Le projet de M. Vincent consiste à adosser la maison de santé au programme immobilier Bouygues (résidence seniors), dans des locaux construits par l’aménageur, sans investissement communal direct. Les loyers seraient versés par les professionnels de santé à l’opérateur privé qui les ajusterait à sa convenance.
Le projet soutenu par La Vague Mandréenne repose au contraire sur un investissement communal dans la transformation d’un local municipal, qui serait ensuite loué aux professionnels de santé. La commune, en tant que propriétaire, percevrait les loyers, intégrés au budget communal.

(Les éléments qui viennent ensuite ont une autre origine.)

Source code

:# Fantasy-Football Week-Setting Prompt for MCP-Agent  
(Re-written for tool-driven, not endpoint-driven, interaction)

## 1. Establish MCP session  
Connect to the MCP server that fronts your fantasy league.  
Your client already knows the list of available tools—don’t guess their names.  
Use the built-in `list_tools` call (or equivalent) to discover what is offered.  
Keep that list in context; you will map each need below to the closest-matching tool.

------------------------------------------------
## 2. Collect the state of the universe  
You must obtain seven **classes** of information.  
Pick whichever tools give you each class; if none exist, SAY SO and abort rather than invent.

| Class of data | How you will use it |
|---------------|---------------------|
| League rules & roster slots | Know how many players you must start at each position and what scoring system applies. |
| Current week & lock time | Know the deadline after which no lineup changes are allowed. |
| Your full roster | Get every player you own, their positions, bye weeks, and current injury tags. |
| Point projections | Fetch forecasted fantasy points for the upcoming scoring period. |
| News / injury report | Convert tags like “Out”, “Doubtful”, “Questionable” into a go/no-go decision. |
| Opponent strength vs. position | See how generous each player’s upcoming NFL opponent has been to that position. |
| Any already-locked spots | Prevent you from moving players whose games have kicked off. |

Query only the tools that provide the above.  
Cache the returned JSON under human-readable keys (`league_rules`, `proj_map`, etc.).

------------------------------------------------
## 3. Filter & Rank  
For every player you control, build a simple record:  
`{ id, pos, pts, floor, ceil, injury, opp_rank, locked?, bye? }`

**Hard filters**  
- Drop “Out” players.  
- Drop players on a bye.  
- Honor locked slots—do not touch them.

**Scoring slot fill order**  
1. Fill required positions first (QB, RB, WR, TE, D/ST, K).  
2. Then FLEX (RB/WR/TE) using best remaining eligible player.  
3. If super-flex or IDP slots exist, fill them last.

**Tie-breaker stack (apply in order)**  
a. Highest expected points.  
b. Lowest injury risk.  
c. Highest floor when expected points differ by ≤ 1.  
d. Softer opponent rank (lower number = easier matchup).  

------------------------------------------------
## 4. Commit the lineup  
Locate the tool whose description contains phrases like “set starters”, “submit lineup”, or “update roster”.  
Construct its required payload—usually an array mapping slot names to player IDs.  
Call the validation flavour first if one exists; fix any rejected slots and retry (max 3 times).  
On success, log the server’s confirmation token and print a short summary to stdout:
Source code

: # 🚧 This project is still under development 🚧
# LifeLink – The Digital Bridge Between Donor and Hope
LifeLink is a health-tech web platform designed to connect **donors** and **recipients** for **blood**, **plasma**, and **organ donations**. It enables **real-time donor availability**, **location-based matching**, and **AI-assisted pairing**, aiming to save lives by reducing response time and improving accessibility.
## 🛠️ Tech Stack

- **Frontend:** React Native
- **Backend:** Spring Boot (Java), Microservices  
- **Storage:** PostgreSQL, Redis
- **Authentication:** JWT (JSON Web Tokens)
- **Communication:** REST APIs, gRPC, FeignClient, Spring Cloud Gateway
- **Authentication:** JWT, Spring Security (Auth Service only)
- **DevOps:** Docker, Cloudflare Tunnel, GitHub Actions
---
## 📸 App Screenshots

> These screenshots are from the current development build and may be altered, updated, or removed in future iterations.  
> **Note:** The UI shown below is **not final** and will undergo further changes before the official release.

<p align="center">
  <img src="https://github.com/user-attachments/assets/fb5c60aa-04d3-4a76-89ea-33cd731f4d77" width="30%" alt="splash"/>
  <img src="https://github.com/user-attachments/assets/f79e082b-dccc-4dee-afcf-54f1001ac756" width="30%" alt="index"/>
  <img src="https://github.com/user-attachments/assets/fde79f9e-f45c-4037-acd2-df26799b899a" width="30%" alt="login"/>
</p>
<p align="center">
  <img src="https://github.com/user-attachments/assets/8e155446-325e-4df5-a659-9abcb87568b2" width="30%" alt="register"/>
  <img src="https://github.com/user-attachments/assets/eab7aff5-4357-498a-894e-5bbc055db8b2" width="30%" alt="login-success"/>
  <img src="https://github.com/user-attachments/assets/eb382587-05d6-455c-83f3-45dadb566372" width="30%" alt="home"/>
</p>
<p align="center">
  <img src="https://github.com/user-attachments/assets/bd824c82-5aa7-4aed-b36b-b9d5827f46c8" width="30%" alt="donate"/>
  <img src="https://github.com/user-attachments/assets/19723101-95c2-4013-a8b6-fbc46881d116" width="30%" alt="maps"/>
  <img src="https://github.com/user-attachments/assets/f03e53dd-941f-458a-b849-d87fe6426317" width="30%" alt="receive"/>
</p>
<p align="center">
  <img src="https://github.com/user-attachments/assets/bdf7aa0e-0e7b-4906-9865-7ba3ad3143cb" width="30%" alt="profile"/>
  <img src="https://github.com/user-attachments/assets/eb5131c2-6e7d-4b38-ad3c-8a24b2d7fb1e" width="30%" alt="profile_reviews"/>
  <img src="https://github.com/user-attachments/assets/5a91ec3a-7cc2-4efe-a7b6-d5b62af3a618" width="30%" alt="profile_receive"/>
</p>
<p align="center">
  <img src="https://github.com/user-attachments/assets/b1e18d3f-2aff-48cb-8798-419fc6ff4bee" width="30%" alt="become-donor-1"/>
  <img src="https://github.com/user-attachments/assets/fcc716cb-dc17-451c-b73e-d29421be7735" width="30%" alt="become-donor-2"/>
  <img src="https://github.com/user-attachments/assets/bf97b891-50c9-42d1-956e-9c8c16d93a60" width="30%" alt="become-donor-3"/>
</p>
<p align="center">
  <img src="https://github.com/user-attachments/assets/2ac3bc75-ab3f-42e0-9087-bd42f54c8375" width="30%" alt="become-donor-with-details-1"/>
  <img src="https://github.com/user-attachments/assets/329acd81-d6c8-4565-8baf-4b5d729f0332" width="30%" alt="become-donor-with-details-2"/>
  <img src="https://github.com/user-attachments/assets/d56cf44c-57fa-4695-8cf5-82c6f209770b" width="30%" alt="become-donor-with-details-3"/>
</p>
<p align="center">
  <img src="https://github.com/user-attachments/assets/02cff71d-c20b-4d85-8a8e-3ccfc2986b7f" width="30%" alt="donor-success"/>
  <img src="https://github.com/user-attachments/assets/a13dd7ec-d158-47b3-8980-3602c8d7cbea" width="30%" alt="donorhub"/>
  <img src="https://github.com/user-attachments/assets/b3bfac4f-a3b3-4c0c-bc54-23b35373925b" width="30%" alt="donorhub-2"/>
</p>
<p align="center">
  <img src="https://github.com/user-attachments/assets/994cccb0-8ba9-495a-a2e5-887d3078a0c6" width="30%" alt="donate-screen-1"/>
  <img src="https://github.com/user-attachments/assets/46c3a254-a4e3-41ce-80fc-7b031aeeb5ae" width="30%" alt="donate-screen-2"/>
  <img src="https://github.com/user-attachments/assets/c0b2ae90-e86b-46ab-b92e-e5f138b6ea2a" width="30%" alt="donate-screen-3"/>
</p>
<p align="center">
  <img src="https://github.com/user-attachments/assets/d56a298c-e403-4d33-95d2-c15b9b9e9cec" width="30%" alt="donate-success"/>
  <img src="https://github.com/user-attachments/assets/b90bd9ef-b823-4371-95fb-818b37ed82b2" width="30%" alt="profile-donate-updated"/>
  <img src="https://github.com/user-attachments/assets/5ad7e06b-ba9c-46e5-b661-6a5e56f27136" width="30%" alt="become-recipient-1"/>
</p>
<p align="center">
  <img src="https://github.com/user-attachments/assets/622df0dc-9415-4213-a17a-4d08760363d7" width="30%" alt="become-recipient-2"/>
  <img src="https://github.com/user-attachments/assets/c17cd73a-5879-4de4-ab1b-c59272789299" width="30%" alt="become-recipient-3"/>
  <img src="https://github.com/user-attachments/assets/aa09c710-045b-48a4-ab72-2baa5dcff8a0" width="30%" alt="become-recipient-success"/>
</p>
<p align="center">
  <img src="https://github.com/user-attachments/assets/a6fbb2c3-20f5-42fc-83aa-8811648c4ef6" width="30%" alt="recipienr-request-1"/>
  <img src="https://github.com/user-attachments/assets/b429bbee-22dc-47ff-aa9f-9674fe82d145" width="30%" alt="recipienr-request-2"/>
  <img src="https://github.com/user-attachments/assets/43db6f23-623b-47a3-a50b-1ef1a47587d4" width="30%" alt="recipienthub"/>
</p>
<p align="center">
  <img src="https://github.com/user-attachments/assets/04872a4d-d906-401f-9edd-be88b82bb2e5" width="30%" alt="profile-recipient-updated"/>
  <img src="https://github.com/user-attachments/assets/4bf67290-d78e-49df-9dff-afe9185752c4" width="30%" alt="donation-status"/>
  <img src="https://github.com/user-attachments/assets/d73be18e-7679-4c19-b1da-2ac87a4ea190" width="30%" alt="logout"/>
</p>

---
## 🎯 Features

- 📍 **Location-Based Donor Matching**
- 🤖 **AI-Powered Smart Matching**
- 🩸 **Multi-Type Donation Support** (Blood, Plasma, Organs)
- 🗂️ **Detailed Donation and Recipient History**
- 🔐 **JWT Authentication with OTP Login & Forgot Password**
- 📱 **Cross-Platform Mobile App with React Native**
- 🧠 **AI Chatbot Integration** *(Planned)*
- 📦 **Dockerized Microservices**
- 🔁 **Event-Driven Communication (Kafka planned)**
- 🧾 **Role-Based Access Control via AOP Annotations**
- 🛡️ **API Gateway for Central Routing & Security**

Il s’agit donc bien de deux philosophies de l’action publique pour gérer un même projet d’intérêt général : soit confier l’opération à un opérateur privé, qui percevrait les loyers, la commune ne bénéficiant que des taxes foncières acquises par ailleurs ; soit permettre à la commune de conserver la pleine propriété du local, de valoriser son investissement et de jouer un rôle actif dans la politique locale de santé en concertation avec les professionnels.
Dans les deux hypothèses, le montant des loyers et son évolution ne seront évidemment pas identiques, ce qui pourra favoriser, ou non, l’installation de nouveaux médecins.
Le sujet de la maison de santé pluriprofessionnelle engage l’avenir sanitaire de notre commune. Il mérite une information complète, contradictoire et fidèle aux différentes positions exprimées par les deux listes afin de leur permettre de se forger une opinion éclairée.
En période électorale plus encore, l’exigence d’équité et de pluralisme ne relève pas d’un choix, mais d’un principe fondamental du débat public.